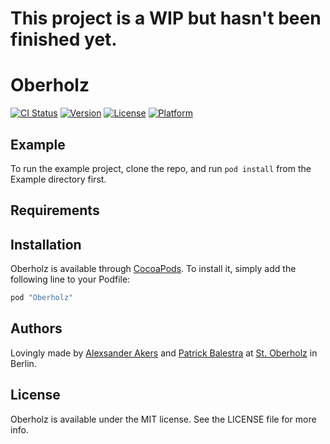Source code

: # This project is a WIP but hasn't been finished yet.

# Oberholz

[![CI Status](http://img.shields.io/travis/a2/Oberholz.svg?style=flat)](https://travis-ci.org/a2/Oberholz)
[![Version](https://img.shields.io/cocoapods/v/Oberholz.svg?style=flat)](http://cocoapods.org/pods/Oberholz)
[![License](https://img.shields.io/cocoapods/l/Oberholz.svg?style=flat)](http://cocoapods.org/pods/Oberholz)
[![Platform](https://img.shields.io/cocoapods/p/Oberholz.svg?style=flat)](http://cocoapods.org/pods/Oberholz)

## Example

To run the example project, clone the repo, and run `pod install` from the Example directory first.

## Requirements

## Installation

Oberholz is available through [CocoaPods](http://cocoapods.org). To install
it, simply add the following line to your Podfile:

```ruby
pod "Oberholz"
```

## Authors

Lovingly made by [Alexsander Akers](https://github.com/a2) and [Patrick Balestra](https://github.com/BalestraPatrick) at [St. Oberholz](http://sanktoberholz.de) in Berlin.

## License

Oberholz is available under the MIT license. See the LICENSE file for more info.
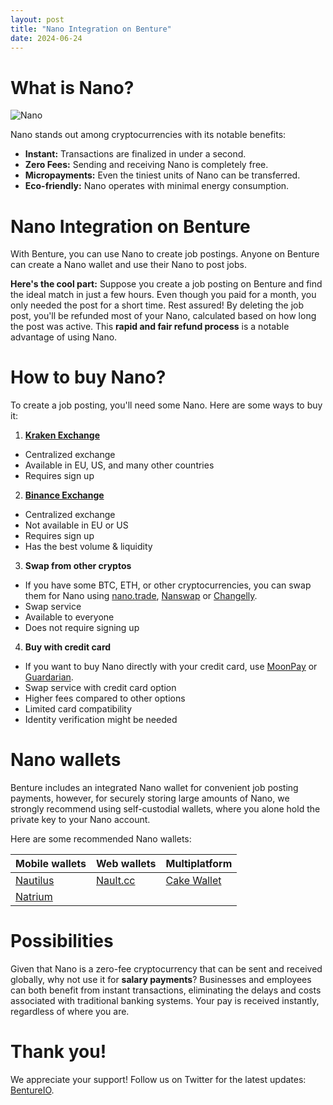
 ```yaml
---
layout: post
title: "Nano Integration on Benture"
date: 2024-06-24
---
```


# What is Nano?

![Nano](https://i.imgur.com/QwRrKBv.png)

Nano stands out among cryptocurrencies with its notable benefits:

- **Instant:** Transactions are finalized in under a second.
- **Zero Fees:** Sending and receiving Nano is completely free.
- **Micropayments:** Even the tiniest units of Nano can be transferred.
- **Eco-friendly:** Nano operates with minimal energy consumption.

# Nano Integration on Benture

With Benture, you can use Nano to create job postings. Anyone on Benture can create a Nano wallet and use their Nano to post jobs.

**Here's the cool part:** Suppose you create a job posting on Benture and find the ideal match in just a few hours. Even though you paid for a month, you only needed the post for a short time. Rest assured! By deleting the job post, you'll be refunded most of your Nano, calculated based on how long the post was active. This **rapid and fair refund process** is a notable advantage of using Nano.

# How to buy Nano?

To create a job posting, you'll need some Nano. Here are some ways to buy it:

1.  **[Kraken Exchange](https://pro.kraken.com/app/trade/xno-usd)**
- Centralized exchange
- Available in EU, US, and many other countries
- Requires sign up
2.   **[Binance Exchange](https://www.binance.com/en/trade/XNO_USDT)**
- Centralized exchange
- Not available in EU or US
- Requires sign up
- Has the best volume & liquidity
3.  **Swap from other cryptos**
- If you have some BTC, ETH, or other cryptocurrencies, you can swap them for Nano using [nano.trade](https://nano.trade), [Nanswap](https://nanswap.com) or [Changelly](https://changelly.com).
- Swap service
- Available to everyone
- Does not require signing up
4. **Buy with credit card**
- If you want to buy Nano directly with your credit card, use [MoonPay](https://buy.moonpay.com/?currencyCode=nano) or [Guardarian](https://guardarian.com).
- Swap service with credit card option
- Higher fees compared to other options
- Limited card compatibility
- Identity verification might be needed

# Nano wallets

Benture includes an integrated Nano wallet for convenient job posting payments, however, for securely storing large amounts of Nano, we strongly recommend using self-custodial wallets, where you alone hold the private key to your Nano account.

Here are some recommended Nano wallets:

| Mobile wallets                             | Web wallets                 | Multiplatform               |
|------------------------------------------- |---------------------------- |---------------------------- |
| [Nautilus](https://nautilus.io)            | [Nault.cc](https://nault.cc)| [Cake Wallet](https://cakewallet.com) |
| [Natrium](https://natrium.io)              |                            |                            |

# Possibilities

Given that Nano is a zero-fee cryptocurrency that can be sent and received globally, why not use it for **salary payments**? Businesses and employees can both benefit from instant transactions, eliminating the delays and costs associated with traditional banking systems. Your pay is received instantly, regardless of where you are.

# Thank you!
We appreciate your support! Follow us on Twitter for the latest updates: [BentureIO](https://x.com/BentureIO).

•••••

### What the exercise asks
Which lines in the listing above hold the word "flat"? Show each of them.

### Solution to this task
[![CI Status](http://img.shields.io/travis/a2/Oberholz.svg?style=flat)](https://travis-ci.org/a2/Oberholz)
[![Version](https://img.shields.io/cocoapods/v/Oberholz.svg?style=flat)](http://cocoapods.org/pods/Oberholz)
[![License](https://img.shields.io/cocoapods/l/Oberholz.svg?style=flat)](http://cocoapods.org/pods/Oberholz)
[![Platform](https://img.shields.io/cocoapods/p/Oberholz.svg?style=flat)](http://cocoapods.org/pods/Oberholz)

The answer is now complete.